§ **Your objective**: The records that follow are to be transcribed in full, without their images.

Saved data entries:

▼

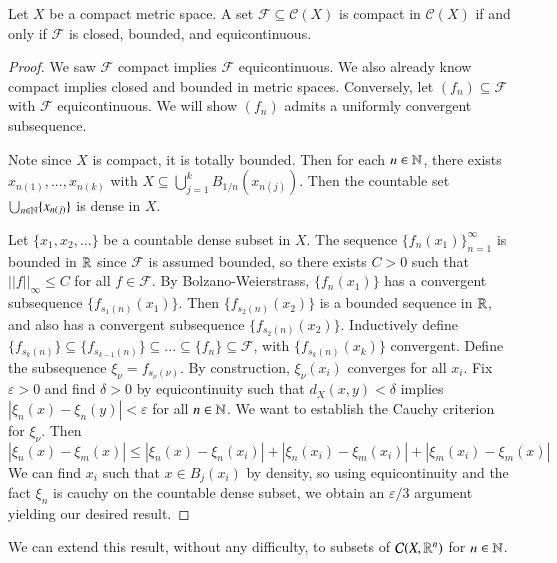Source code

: \begin{namthm}
    Let $X$ be a compact metric space. A set $\mathcal{F} \subseteq \mathcal{C}(X)$ is compact in $\mathcal{C}(X)$ if and only if $\mathcal{F}$ is closed, bounded, and equicontinuous.
\end{namthm}
\begin{proof}
    We saw $\mathcal{F}$ compact implies $\mathcal{F}$ equicontinuous. We also already know compact implies closed and bounded in metric spaces. Conversely, let $(f_n) \subseteq \mathcal{F}$ with $\mathcal{F}$ equicontinuous. We will show $(f_n)$ admits a uniformly convergent subsequence.

    Note since $X$ is compact, it is totally bounded. Then for each $n \in \mathbb N$, there exists $x_{n(1)},...,x_{n(k)}$ with $X \subseteq \bigcup_{j=1}^kB_{1/n}(x_{n(j)})$. Then the countable set $\bigcup_{n\in\mathbb N}\{x_{n(j)}\}$ is dense in $X$.

    Let $\{x_1,x_2,...\}$ be a countable dense subset in $X$. The sequence $\{f_n(x_1)\}_{n=1}^{\infty}$ is bounded in $\mathbb R$ since $\mathcal{F}$ is assumed bounded, so there exists $C > 0$ such that $||f||_{\infty} \leq C$ for all $f \in \mathcal{F}$. By Bolzano-Weierstrass, $\{f_n(x_1)\}$ has a convergent subsequence $\{f_{s_1(n)}(x_1)\}$. Then $\{f_{s_2(n)}(x_2)\}$ is a bounded sequence in $\mathbb R$, and also has a convergent subsequence $\{f_{s_2(n)}(x_2)\}$. Inductively define $\{f_{s_k(n)}\}\subseteq \{f_{s_{k-1}(n)}\} \subseteq ... \subseteq \{f_n\}\subseteq \mathcal{F}$, with $\{f_{s_k(n)}(x_k)\}$ convergent. Define the subsequence $\xi_{\nu} = f_{s_{\nu}(\nu)}$. By construction, $\xi_{\nu}(x_i)$ converges for all $x_i$. Fix $\varepsilon > 0$ and find $\delta > 0$ by equicontinuity such that $d_X(x,y) < \delta$ implies $|\xi_n(x) - \xi_n(y)| < \varepsilon$ for all $n \in \mathbb N$. We want to establish the Cauchy criterion for $\xi_{\nu}$. Then $$|\xi_n(x) - \xi_m(x)| \leq |\xi_n(x) - \xi_n(x_i)| + |\xi_n(x_i) - \xi_m(x_i)| + |\xi_m(x_i) - \xi_m(x)|$$ We can find $x_i$ such that $x \in B_j(x_i)$ by density, so using equicontinuity and the fact $\xi_n$ is cauchy on the countable dense subset, we obtain an $\varepsilon/3$ argument yielding our desired result.
\end{proof}

We can extend this result, without any difficulty, to subsets of $\mathcal{C}(X,\mathbb R^n)$ for $n \in \mathbb N$.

▲

§ **Solved exercise**:
Source code

: \begin{namthm}
    Let $X$ be a compact metric space. A set $\mathcal{F} \subseteq \mathcal{C}(X)$ is compact in $\mathcal{C}(X)$ if and only if $\mathcal{F}$ is closed, bounded, and equicontinuous.
\end{namthm}
\begin{proof}
    We saw $\mathcal{F}$ compact implies $\mathcal{F}$ equicontinuous. We also already know compact implies closed and bounded in metric spaces. Conversely, let $(f_n) \subseteq \mathcal{F}$ with $\mathcal{F}$ equicontinuous. We will show $(f_n)$ admits a uniformly convergent subsequence.

    Note since $X$ is compact, it is totally bounded. Then for each $n \in \mathbb N$, there exists $x_{n(1)},...,x_{n(k)}$ with $X \subseteq \bigcup_{j=1}^kB_{1/n}(x_{n(j)})$. Then the countable set $\bigcup_{n\in\mathbb N}\{x_{n(j)}\}$ is dense in $X$.

    Let $\{x_1,x_2,...\}$ be a countable dense subset in $X$. The sequence $\{f_n(x_1)\}_{n=1}^{\infty}$ is bounded in $\mathbb R$ since $\mathcal{F}$ is assumed bounded, so there exists $C > 0$ such that $||f||_{\infty} \leq C$ for all $f \in \mathcal{F}$. By Bolzano-Weierstrass, $\{f_n(x_1)\}$ has a convergent subsequence $\{f_{s_1(n)}(x_1)\}$. Then $\{f_{s_2(n)}(x_2)\}$ is a bounded sequence in $\mathbb R$, and also has a convergent subsequence $\{f_{s_2(n)}(x_2)\}$. Inductively define $\{f_{s_k(n)}\}\subseteq \{f_{s_{k-1}(n)}\} \subseteq ... \subseteq \{f_n\}\subseteq \mathcal{F}$, with $\{f_{s_k(n)}(x_k)\}$ convergent. Define the subsequence $\xi_{\nu} = f_{s_{\nu}(\nu)}$. By construction, $\xi_{\nu}(x_i)$ converges for all $x_i$. Fix $\varepsilon > 0$ and find $\delta > 0$ by equicontinuity such that $d_X(x,y) < \delta$ implies $|\xi_n(x) - \xi_n(y)| < \varepsilon$ for all $n \in \mathbb N$. We want to establish the Cauchy criterion for $\xi_{\nu}$. Then $$|\xi_n(x) - \xi_m(x)| \leq |\xi_n(x) - \xi_n(x_i)| + |\xi_n(x_i) - \xi_m(x_i)| + |\xi_m(x_i) - \xi_m(x)|$$ We can find $x_i$ such that $x \in B_j(x_i)$ by density, so using equicontinuity and the fact $\xi_n$ is cauchy on the countable dense subset, we obtain an $\varepsilon/3$ argument yielding our desired result.
\end{proof}

We can extend this result, without any difficulty, to subsets of $\mathcal{C}(X,\mathbb R^n)$ for $n \in \mathbb N$.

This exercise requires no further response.